– A skąd mam wiedzieć, Em? Znaczy Nikki. Mówiłam ci, zrobił się dziwny, odkąd kopnęłaś w kalendarz. To znaczy dziwniejszy niż wcześniej. Chyba zawsze się w tobie kochał, ale nie zdawał sobie z tego sprawy, dopóki nie umarłaś, a teraz ty nie żyjesz, a on się gryzie.
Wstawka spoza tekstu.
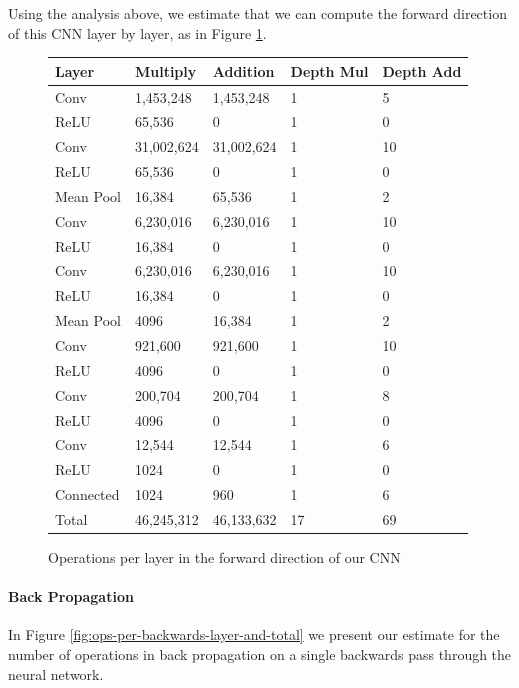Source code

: Using the analysis above, we estimate that we can compute the forward direction of this CNN layer by layer, as in Figure \ref{fig:ops-per-layer-and-total}. \\
\begin{figure}[h!]
\begin{tabular}{ m{7em} | m{7em} m{7em} m{5em} m{5em} }
Layer & Multiply & Addition & Depth Mul & Depth Add \\ \hline
Conv & 1,453,248 &	1,453,248 & 1 &	5 \\
ReLU & 65,536	 & 0&	1&	0 \\
Conv & 31,002,624 &	31,002,624&	1&	10 \\
ReLU & 65,536	& 0& 	1	& 0 \\
Mean Pool & 16,384	& 65,536	& 1& 	2\\
Conv & 6,230,016 & 	6,230,016 & 	1	& 10 \\
ReLU & 16,384	& 0	& 1 &	0 \\
Conv & 6,230,016 &	6,230,016	&1	&10 \\
ReLU & 16,384 & 	0 &	1	& 0 \\
Mean Pool & 4096 &	16,384 & 	1& 	2\\
Conv & 921,600 & 	921,600 &	1 &	10 \\
ReLU & 4096 &	0	&1 &	0 \\
Conv & 200,704 &	200,704	&1	& 8\\
ReLU & 4096 &	0 &	1&  	0\\
Conv & 12,544	& 12,544 &	1	& 6\\
ReLU & 1024	& 0	& 1 &	0\\
Connected & 1024 &	960	& 1 &	6 \\ \hline
Total & 46,245,312 &	46,133,632 &	17&	69
\end{tabular}
\caption{Operations per layer in the forward direction of our CNN}
\label{fig:ops-per-layer-and-total}
\end{figure}

\paragraph{Back Propagation}

In Figure \ref{fig:ops-per-backwards-layer-and-total} we present our estimate for the number of operations in back propagation on a single backwards pass through the neural network.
Czy właśnie to chciałaś usłyszeć? – Zerknęła na mnie przez ramię, zobaczyła wyraz mojej twarzy i ryknęła śmiechem. – O Boże! Chciałaś! Weź się w garść. Teraz możesz mieć każdego faceta. Po co ci taki, który wolał, kiedy byłaś przeciętna, jak my wszystkie?
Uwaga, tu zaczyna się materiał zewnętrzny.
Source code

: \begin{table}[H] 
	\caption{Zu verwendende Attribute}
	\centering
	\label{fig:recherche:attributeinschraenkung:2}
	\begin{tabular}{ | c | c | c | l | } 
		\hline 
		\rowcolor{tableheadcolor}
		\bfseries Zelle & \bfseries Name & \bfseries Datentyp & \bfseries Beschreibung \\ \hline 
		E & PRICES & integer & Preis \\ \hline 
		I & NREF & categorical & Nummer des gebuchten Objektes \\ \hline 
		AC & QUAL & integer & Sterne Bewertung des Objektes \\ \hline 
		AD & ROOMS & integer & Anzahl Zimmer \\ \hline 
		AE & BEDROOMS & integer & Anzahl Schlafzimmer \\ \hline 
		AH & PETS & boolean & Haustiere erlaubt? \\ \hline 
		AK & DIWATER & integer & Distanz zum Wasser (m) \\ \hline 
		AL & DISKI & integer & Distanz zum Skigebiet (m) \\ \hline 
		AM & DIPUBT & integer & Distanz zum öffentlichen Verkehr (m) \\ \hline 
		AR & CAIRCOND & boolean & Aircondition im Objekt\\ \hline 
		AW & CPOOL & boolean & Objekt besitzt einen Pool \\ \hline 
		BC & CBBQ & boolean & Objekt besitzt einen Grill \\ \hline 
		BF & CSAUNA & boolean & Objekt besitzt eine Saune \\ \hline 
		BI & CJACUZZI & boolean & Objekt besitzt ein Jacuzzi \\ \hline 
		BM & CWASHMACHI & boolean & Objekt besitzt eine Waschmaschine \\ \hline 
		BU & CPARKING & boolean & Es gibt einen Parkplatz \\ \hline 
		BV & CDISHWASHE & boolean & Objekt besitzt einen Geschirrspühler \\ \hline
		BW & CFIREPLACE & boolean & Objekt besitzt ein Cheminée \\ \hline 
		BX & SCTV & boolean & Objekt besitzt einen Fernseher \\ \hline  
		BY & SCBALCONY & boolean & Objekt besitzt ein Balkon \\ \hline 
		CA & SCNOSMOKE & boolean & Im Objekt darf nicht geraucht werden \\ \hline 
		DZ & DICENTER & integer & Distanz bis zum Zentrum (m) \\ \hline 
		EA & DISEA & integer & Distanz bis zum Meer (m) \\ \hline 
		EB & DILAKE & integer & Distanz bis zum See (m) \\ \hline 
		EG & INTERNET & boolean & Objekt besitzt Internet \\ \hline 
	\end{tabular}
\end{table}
Dotarłyśmy do drzwi stołówki. Frida stanęła naprzeciwko mnie, opierając dłonie na biodrach. Patrzyłam na nią oczyma pełnymi łez.
– O mój Boże, Frida. – Wyrwał mi się cichy szloch. – Czy… czy ty naprawdę myślisz, że tak jest?
Popatrzyła na mnie.
– O jejku, ty go naprawdę lubisz, co? Posłuchaj… Skąd mam wiedzieć? To możliwe, ale może być zupełnie inaczej. Zresztą w tej chwili Christopher to twój najmniejszy problem. Zaraz wejdziesz do stołówki LAT, a teraz to zupełnie co innego niż miesiąc temu. Teraz jesteś popularna. Rozumiesz? Wybij sobie z głowy tego Christophera i zrób pokerową minę. Jesteś Nikki Howard, supermodelką. Nie jakąś tam zdziwaczałą Em Watts. Jasne?
Pokiwałam głową, ale cały czas myślałam o jej wcześniejszych słowach. Czy to możliwe, że Christopher po mojej śmierci zrozumiał, że mnie kochał? Czy nie chciał już grać w Journeyquest bo to mu przypominało o mnie? Czy zgodził się obciąć włosy, bo teraz, kiedy odeszłam, już nic nie miało dla niego znaczenia?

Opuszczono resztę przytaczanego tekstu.